1.7       Scope of the Study

Numerous mergers and acquisitions of
banks have taken place since the inception of banking in Nigeria in the year
1896. The most of the mergers and acquisition activities took place in the year
2004-2005 when the Federal Government of Nigeria through the Central Bank of
Nigeria enforced a minimum capital base of ₦25Billion on commercial banks
operating in Nigeria. However, due to the distance in time, the mergers and
acquisitions that occurred in that time will not be considered but latter
M&A. For the purpose of this study, the acquisition and merger activities that
occurred between the years 2011-2015 were reviewed.

1.8       Definition of Terms

Mergers: A merger is said to occur when two or
more companies combine into one company.

There are two forms of merger; Merger
through absorption is a combination of two or more companies into an existing
company whereby only one company retains its identity and the rest loses theirs
while merger through consolidation is a combination of two or more companies to
form a new one. In this type of merger all companies are legally dissolved and
a new entity is formed. In a consolidation, the acquired company transfers its
assets, liabilities and shares to the new company.

Acquisition: Acquisition may be defined as an act of
acquiring effective control over asset or management of a company by another
company without any combination of businesses or companies. It is also defined as
the process of taking a controlling interest in a business (Dictionary of
Finance and Banking).

Takeover: A takeover can be said to be an acquisition.
A takeover occurs when the acquiring firm takes over the control of the target
firm. In some case it can be said to be an assumption of control of a corporation
achieved by buying a majority of its shares (Encarta dictionary), a takeover
can also be aconglomerate merger.

Corporate
restructuring
: Corporate
restructuring can also be termed business combination and it includes merger
and acquisition (M&A), amalgamation, takeover, leveraged buyouts, capital reorganization,
sale of business units and assets etc.

Return
on asset
: Statistic
calculated by dividing a company’s annual earnings by its total assets. It indicates
how profitable a company is relative to its total assets (Encarta dictionary).

Return
on equity:
 The return on
equity is net profit after tax divided by shareholders’ equity which isgiven by
net worth. This is the net income of an organization expressed as a percentage
of its equity capital, i.e. it indicates how well the firm has used the resource
for owners (shareholders).

Recapitalization: This is defined as the process of changing
the balance of the debt (leverage) and equity financing of a company without
changing the total amount of capital. Recapitalization is often required as
part of reorganization of a company under bankruptcy legislation.

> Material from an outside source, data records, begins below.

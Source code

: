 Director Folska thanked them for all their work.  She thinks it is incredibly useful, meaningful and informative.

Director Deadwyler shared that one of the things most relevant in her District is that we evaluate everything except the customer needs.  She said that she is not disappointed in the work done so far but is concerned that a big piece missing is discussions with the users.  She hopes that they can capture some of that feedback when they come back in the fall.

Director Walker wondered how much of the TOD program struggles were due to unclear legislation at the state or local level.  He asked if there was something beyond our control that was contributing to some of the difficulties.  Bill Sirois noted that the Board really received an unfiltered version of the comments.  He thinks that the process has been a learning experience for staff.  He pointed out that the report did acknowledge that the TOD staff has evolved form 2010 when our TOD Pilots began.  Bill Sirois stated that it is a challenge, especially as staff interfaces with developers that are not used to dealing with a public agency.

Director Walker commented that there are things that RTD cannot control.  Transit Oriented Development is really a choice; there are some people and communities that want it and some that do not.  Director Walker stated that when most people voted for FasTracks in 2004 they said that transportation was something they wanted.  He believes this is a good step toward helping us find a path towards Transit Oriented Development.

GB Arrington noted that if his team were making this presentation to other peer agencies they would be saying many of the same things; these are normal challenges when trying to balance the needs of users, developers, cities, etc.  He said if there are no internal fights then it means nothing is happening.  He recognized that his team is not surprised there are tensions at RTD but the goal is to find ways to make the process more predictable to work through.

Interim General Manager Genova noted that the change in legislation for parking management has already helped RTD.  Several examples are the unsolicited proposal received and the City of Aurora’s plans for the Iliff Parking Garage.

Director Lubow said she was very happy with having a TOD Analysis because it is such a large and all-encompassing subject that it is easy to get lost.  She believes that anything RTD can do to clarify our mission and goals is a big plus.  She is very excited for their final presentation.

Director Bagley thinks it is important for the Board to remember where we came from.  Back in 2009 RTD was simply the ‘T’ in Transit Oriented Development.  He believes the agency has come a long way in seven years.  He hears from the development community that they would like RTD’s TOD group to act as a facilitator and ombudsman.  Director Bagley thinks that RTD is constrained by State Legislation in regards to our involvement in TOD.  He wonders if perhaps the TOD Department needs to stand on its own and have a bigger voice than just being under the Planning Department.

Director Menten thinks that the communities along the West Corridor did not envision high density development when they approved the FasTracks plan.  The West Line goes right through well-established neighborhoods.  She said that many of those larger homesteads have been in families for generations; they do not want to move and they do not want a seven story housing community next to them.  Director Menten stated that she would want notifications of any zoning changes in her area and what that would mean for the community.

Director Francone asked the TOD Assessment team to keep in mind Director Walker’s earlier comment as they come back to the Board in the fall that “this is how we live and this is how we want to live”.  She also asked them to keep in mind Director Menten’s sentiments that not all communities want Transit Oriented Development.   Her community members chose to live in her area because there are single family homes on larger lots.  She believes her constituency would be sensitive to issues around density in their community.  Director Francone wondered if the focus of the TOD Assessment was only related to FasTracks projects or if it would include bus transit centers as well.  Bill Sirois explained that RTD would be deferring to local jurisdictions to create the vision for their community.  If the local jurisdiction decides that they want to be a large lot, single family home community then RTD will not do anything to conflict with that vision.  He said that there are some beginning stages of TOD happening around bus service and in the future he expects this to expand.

Consolidation: Consolidation is a combination of two or
more companies into a new company. In this form of merger, all companies are
legally dissolved and a new entity is created. In a consolidation the acquired company
transfers its assets, liabilities and shares to the new company for cash or
exchange of shares.

1.9       Plan of the Study

This study comprise chapters one to five. The chapter one is the introduction which
entails the statement of problems, the objectives, the research questions as
well as the hypotheses of the study amongst others. The second chapter is the relevant literature
to the study. The theoretical, empirical
as well as the conceptual framework were examined in this chapter. The third
chapter, chapter three is the methodology in which the sample size and
technique were highlighted. In this chapter, the method of data collection and
analysis were indicated. The second to the last chapter, chapter four is the
data analysis, presentation and interpretation. Lastly, chapter five comprise
the summary, conclusion and recommendations of the study.